__EXTRACTED MATERIAL__

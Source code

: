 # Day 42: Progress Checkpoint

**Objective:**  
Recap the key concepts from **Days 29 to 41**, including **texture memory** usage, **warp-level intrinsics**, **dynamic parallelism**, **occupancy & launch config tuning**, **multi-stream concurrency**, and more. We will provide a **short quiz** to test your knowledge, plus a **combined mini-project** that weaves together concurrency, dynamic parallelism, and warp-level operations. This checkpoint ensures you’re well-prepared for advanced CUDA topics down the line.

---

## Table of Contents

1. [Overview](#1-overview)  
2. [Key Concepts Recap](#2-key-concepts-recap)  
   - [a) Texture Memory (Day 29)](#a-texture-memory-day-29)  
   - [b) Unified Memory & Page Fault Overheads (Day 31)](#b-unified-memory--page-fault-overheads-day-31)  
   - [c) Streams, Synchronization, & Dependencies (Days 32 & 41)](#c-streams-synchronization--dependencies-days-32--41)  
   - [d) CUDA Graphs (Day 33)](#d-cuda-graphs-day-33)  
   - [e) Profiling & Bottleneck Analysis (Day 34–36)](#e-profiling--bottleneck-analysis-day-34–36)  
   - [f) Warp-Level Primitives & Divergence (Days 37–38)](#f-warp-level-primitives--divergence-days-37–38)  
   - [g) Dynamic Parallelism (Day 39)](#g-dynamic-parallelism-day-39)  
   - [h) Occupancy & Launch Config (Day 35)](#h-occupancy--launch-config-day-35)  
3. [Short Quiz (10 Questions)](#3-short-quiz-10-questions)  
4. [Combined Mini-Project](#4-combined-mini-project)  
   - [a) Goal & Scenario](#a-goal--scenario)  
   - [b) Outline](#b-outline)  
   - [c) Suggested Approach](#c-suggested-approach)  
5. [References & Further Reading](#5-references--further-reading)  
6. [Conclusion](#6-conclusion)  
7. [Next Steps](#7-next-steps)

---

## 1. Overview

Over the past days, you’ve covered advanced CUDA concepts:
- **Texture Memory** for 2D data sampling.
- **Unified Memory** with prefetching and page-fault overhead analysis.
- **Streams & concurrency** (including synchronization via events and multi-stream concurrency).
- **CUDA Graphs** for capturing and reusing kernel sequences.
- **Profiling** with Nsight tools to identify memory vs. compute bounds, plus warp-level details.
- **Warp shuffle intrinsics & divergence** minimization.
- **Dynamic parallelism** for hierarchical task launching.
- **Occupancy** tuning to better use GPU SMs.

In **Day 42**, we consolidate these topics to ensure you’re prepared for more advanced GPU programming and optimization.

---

__TASK DETAILS__
Copy the entries above exactly, but only from the line holding "- [e) Profiling" through the line holding "- [c) Suggested", both included.

__RESULT BELOW__
   - [e) Profiling & Bottleneck Analysis (Day 34–36)](#e-profiling--bottleneck-analysis-day-34–36)  
   - [f) Warp-Level Primitives & Divergence (Days 37–38)](#f-warp-level-primitives--divergence-days-37–38)  
   - [g) Dynamic Parallelism (Day 39)](#g-dynamic-parallelism-day-39)  
   - [h) Occupancy & Launch Config (Day 35)](#h-occupancy--launch-config-day-35)  
3. [Short Quiz (10 Questions)](#3-short-quiz-10-questions)  
4. [Combined Mini-Project](#4-combined-mini-project)  
   - [a) Goal & Scenario](#a-goal--scenario)  
   - [b) Outline](#b-outline)  
   - [c) Suggested Approach](#c-suggested-approach)  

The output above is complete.